De schuingedrukte woorden zijn de persoonsvormen.

 

Hoe kom je erachter welk woord in de zin de persoonsvorm is? Kijk naar het volgende filmpje.

Persoonsvorm

Oefening persoonsvorm.
Kilk per zin de persoonsvorm aan.

Het werkwoordelijk gezegde

Oefening werkwoordelijk gezegde
Het werkwoordelijk gezegde bestaat uit alle werkwoorden in de zin. Daar hoort ook de persoonsvorm bij want dat is ook een werkwoord. Het werkwoordelijk gezegde kan dus uit meer dan 1 werkwoord bestaan. Het geeft aan wat het onderwerp doet.

Er bestaan twee soorten gezegdes:

-het werkwoordelijk gezegde

-het naamwoordelijk gezegde.

Dit laatste gezegde wordt niet in deze wikiwijs behandeld. 

Het onderwerp

Zoek pv, zoek alle werkwoorden. Vraag daarna WIE of WAT + werkwoordelijk gezegde=ONDERWERP
Zoek pv, zoek alle werkwoorden.

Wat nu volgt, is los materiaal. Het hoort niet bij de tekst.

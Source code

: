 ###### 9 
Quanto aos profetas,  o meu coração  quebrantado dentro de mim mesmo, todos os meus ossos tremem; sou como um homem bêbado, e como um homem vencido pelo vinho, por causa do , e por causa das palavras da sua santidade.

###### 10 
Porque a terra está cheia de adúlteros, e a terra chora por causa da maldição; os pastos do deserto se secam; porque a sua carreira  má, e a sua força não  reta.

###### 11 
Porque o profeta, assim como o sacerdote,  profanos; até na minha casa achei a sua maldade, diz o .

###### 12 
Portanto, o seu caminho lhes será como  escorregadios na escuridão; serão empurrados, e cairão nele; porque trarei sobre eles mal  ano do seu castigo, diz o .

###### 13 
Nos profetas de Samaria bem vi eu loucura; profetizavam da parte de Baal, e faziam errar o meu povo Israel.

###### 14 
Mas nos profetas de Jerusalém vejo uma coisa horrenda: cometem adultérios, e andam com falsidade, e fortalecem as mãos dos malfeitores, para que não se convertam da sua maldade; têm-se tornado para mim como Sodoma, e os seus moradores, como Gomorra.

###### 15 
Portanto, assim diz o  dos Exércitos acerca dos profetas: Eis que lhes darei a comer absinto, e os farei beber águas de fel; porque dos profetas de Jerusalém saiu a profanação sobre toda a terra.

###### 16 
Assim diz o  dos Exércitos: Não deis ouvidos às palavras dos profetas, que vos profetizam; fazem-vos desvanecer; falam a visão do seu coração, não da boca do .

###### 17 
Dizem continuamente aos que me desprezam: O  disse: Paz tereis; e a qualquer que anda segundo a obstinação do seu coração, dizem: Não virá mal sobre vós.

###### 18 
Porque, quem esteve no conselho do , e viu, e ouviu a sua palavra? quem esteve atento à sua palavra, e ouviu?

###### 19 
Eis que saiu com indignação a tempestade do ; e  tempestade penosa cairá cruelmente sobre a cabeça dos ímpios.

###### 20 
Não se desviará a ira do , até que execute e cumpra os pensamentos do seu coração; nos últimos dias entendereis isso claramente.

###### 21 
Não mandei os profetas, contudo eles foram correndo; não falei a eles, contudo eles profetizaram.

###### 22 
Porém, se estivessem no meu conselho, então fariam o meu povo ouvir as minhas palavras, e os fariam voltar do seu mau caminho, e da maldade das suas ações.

Vraag daarna WIE of WAT + werkwoordelijk gezegde=ONDERWERP

Het onderwerp:

1) Zoek persoonsvorm

2) Zoek alle andere werkwoorden. Samen met personsvorm=werkwoordelijk gezegde

3) Vraag Wie + werkwoordelijk gezegde OF vraag Wat + werkwoordelijk gezegde= onderwerp

Een onderwerp doet wat het werkwoordelijk gezegde in een zin aangeeft. 

Het onderwerp kan uit 1 woord of uit meerdere woorden bestaan. Je vindt altijd maar 1 onderwerp per zin. 

Let Op: elk nieuw zinsdeel vind je door een vraag te stellen met de zinsdelen die je al gevonden hebt. 

https://www.cambiumned.nl/oefeningen/oefening-2-onderwerp-en-persoonsvorm/
Zoek in de oefening naar het onderwerp en naar de persoonsvorm

Het lijdend voorwerp

Uitleg over het lijdend voorwerp
Uitleg over het lijdend voorwerp

Het lijdend voorwerp

  • Het lijdend voorwerp is een zinsdeel dat niets doet. Er gebeurt iets mee. Voorbeeld:

Ik geef dat boek aan jou.

Geef=persoonsvorm en tegelijk werkwoordelijk gezegde

Wie geeft? Ik=onderwerp

Wat geef ik? Het boek=lijdend voorwerp.

Een zinsdeel dat met een voorzetsel begint, kan nooit een lijdend voorwerp zijn!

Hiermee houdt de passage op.